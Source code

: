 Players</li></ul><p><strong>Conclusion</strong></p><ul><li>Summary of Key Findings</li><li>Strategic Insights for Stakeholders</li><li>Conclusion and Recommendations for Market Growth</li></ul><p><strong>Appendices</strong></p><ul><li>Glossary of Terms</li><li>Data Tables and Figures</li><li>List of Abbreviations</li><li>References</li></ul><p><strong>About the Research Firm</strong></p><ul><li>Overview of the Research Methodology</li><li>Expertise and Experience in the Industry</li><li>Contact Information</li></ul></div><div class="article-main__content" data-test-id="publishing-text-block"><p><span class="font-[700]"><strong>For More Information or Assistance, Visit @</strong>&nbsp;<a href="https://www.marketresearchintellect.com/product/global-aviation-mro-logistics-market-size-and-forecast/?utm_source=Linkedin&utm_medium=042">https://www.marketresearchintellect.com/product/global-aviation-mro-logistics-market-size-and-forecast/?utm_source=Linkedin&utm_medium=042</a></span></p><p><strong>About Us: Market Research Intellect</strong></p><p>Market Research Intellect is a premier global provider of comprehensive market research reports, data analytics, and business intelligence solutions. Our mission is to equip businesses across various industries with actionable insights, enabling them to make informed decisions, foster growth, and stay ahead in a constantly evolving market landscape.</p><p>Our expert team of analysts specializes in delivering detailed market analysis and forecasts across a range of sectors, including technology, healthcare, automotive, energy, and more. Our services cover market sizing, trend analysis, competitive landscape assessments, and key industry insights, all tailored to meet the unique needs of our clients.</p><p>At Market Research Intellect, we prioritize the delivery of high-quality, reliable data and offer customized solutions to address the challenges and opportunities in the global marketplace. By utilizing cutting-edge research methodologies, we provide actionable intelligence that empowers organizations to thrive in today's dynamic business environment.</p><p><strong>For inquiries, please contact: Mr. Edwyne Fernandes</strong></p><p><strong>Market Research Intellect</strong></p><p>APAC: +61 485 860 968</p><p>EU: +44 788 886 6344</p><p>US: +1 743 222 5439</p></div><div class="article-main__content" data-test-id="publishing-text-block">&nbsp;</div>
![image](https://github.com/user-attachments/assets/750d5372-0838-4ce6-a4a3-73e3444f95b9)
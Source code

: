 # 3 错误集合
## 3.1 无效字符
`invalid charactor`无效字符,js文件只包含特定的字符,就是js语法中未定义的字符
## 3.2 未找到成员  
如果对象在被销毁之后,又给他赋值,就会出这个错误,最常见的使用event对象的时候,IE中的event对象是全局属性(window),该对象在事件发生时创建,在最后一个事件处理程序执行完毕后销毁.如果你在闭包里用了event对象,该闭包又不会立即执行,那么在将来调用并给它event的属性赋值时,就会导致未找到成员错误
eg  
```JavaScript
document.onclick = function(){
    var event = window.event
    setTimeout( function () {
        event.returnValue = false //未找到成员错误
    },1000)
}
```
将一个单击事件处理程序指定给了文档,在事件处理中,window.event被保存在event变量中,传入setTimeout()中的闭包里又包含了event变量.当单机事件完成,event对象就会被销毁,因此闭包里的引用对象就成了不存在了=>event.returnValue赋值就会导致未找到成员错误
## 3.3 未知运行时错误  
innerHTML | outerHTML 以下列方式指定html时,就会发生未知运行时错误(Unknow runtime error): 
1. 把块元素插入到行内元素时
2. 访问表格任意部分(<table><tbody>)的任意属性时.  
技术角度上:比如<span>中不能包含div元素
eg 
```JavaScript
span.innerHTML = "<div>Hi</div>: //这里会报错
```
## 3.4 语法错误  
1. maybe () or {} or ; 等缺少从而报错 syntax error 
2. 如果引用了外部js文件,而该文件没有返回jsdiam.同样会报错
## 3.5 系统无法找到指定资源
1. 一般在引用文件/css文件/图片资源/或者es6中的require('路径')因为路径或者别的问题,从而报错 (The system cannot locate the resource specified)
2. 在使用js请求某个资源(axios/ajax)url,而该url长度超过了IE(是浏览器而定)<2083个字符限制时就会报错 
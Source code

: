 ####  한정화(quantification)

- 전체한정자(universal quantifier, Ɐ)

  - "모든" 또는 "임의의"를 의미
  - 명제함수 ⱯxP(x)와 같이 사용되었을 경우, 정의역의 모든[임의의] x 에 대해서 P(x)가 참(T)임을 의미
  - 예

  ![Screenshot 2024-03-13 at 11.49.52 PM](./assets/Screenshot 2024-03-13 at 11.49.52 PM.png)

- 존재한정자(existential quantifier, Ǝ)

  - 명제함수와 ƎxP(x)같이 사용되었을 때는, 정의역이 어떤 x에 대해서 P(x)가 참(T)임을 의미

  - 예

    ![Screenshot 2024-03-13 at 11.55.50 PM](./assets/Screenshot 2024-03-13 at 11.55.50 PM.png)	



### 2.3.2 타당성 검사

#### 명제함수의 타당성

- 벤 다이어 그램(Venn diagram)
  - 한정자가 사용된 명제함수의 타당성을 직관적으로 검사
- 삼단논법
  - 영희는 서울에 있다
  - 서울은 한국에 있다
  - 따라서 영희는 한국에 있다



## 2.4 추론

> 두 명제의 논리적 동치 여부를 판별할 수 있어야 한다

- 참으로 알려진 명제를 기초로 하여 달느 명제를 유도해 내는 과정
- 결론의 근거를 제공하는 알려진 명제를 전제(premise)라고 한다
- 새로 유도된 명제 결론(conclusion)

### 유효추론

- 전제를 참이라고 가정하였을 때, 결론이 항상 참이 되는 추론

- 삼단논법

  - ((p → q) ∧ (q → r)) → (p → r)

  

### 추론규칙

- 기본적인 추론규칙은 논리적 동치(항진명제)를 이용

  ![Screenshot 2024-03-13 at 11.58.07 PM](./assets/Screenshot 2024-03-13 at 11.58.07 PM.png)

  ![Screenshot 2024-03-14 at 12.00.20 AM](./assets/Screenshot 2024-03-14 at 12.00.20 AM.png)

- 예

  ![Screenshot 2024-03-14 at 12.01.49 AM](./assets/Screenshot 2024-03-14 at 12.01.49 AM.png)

=-=-=-=-=

- **Task objective**:
Write out each record again, keeping every word as it is.

- **Solved exercise**:
Source code

: Players</li></ul><p><strong>Conclusion</strong></p><ul><li>Summary of Key Findings</li><li>Strategic Insights for Stakeholders</li><li>Conclusion and Recommendations for Market Growth</li></ul><p><strong>Appendices</strong></p><ul><li>Glossary of Terms</li><li>Data Tables and Figures</li><li>List of Abbreviations</li><li>References</li></ul><p><strong>About the Research Firm</strong></p><ul><li>Overview of the Research Methodology</li><li>Expertise and Experience in the Industry</li><li>Contact Information</li></ul></div><div class="article-main__content" data-test-id="publishing-text-block"><p><span class="font-[700]"><strong>For More Information or Assistance, Visit @</strong>&nbsp;<a href="https://www.marketresearchintellect.com/product/global-aviation-mro-logistics-market-size-and-forecast/?utm_source=Linkedin&utm_medium=042">https://www.marketresearchintellect.com/product/global-aviation-mro-logistics-market-size-and-forecast/?utm_source=Linkedin&utm_medium=042</a></span></p><p><strong>About Us: Market Research Intellect</strong></p><p>Market Research Intellect is a premier global provider of comprehensive market research reports, data analytics, and business intelligence solutions. Our mission is to equip businesses across various industries with actionable insights, enabling them to make informed decisions, foster growth, and stay ahead in a constantly evolving market landscape.</p><p>Our expert team of analysts specializes in delivering detailed market analysis and forecasts across a range of sectors, including technology, healthcare, automotive, energy, and more. Our services cover market sizing, trend analysis, competitive landscape assessments, and key industry insights, all tailored to meet the unique needs of our clients.</p><p>At Market Research Intellect, we prioritize the delivery of high-quality, reliable data and offer customized solutions to address the challenges and opportunities in the global marketplace. By utilizing cutting-edge research methodologies, we provide actionable intelligence that empowers organizations to thrive in today's dynamic business environment.</p><p><strong>For inquiries, please contact: Mr. Edwyne Fernandes</strong></p><p><strong>Market Research Intellect</strong></p><p>APAC: +61 485 860 968</p><p>EU: +44 788 886 6344</p><p>US: +1 743 222 5439</p></div><div class="article-main__content" data-test-id="publishing-text-block">&nbsp;</div>
![image](https://github.com/user-attachments/assets/750d5372-0838-4ce6-a4a3-73e3444f95b9)
Source code

: # 3 错误集合
## 3.1 无效字符
`invalid charactor`无效字符,js文件只包含特定的字符,就是js语法中未定义的字符
## 3.2 未找到成员  
如果对象在被销毁之后,又给他赋值,就会出这个错误,最常见的使用event对象的时候,IE中的event对象是全局属性(window),该对象在事件发生时创建,在最后一个事件处理程序执行完毕后销毁.如果你在闭包里用了event对象,该闭包又不会立即执行,那么在将来调用并给它event的属性赋值时,就会导致未找到成员错误
eg  
```JavaScript
document.onclick = function(){
    var event = window.event
    setTimeout( function () {
        event.returnValue = false //未找到成员错误
    },1000)
}
```
将一个单击事件处理程序指定给了文档,在事件处理中,window.event被保存在event变量中,传入setTimeout()中的闭包里又包含了event变量.当单机事件完成,event对象就会被销毁,因此闭包里的引用对象就成了不存在了=>event.returnValue赋值就会导致未找到成员错误
## 3.3 未知运行时错误  
innerHTML | outerHTML 以下列方式指定html时,就会发生未知运行时错误(Unknow runtime error): 
1. 把块元素插入到行内元素时
2. 访问表格任意部分(<table><tbody>)的任意属性时.  
技术角度上:比如<span>中不能包含div元素
eg 
```JavaScript
span.innerHTML = "<div>Hi</div>: //这里会报错
```
## 3.4 语法错误  
1. maybe () or {} or ; 等缺少从而报错 syntax error 
2. 如果引用了外部js文件,而该文件没有返回jsdiam.同样会报错
## 3.5 系统无法找到指定资源
1. 一般在引用文件/css文件/图片资源/或者es6中的require('路径')因为路径或者别的问题,从而报错 (The system cannot locate the resource specified)
2. 在使用js请求某个资源(axios/ajax)url,而该url长度超过了IE(是浏览器而定)<2083个字符限制时就会报错 
Source code

: ####  한정화(quantification)

- 전체한정자(universal quantifier, Ɐ)

  - "모든" 또는 "임의의"를 의미
  - 명제함수 ⱯxP(x)와 같이 사용되었을 경우, 정의역의 모든[임의의] x 에 대해서 P(x)가 참(T)임을 의미
  - 예

  ![Screenshot 2024-03-13 at 11.49.52 PM](./assets/Screenshot 2024-03-13 at 11.49.52 PM.png)

- 존재한정자(existential quantifier, Ǝ)

  - 명제함수와 ƎxP(x)같이 사용되었을 때는, 정의역이 어떤 x에 대해서 P(x)가 참(T)임을 의미

  - 예

    ![Screenshot 2024-03-13 at 11.55.50 PM](./assets/Screenshot 2024-03-13 at 11.55.50 PM.png)	



### 2.3.2 타당성 검사

#### 명제함수의 타당성

- 벤 다이어 그램(Venn diagram)
  - 한정자가 사용된 명제함수의 타당성을 직관적으로 검사
- 삼단논법
  - 영희는 서울에 있다
  - 서울은 한국에 있다
  - 따라서 영희는 한국에 있다



## 2.4 추론

> 두 명제의 논리적 동치 여부를 판별할 수 있어야 한다

- 참으로 알려진 명제를 기초로 하여 달느 명제를 유도해 내는 과정
- 결론의 근거를 제공하는 알려진 명제를 전제(premise)라고 한다
- 새로 유도된 명제 결론(conclusion)

### 유효추론

- 전제를 참이라고 가정하였을 때, 결론이 항상 참이 되는 추론

- 삼단논법

  - ((p → q) ∧ (q → r)) → (p → r)

  

### 추론규칙

- 기본적인 추론규칙은 논리적 동치(항진명제)를 이용

  ![Screenshot 2024-03-13 at 11.58.07 PM](./assets/Screenshot 2024-03-13 at 11.58.07 PM.png)

  ![Screenshot 2024-03-14 at 12.00.20 AM](./assets/Screenshot 2024-03-14 at 12.00.20 AM.png)

- 예

  ![Screenshot 2024-03-14 at 12.01.49 AM](./assets/Screenshot 2024-03-14 at 12.01.49 AM.png)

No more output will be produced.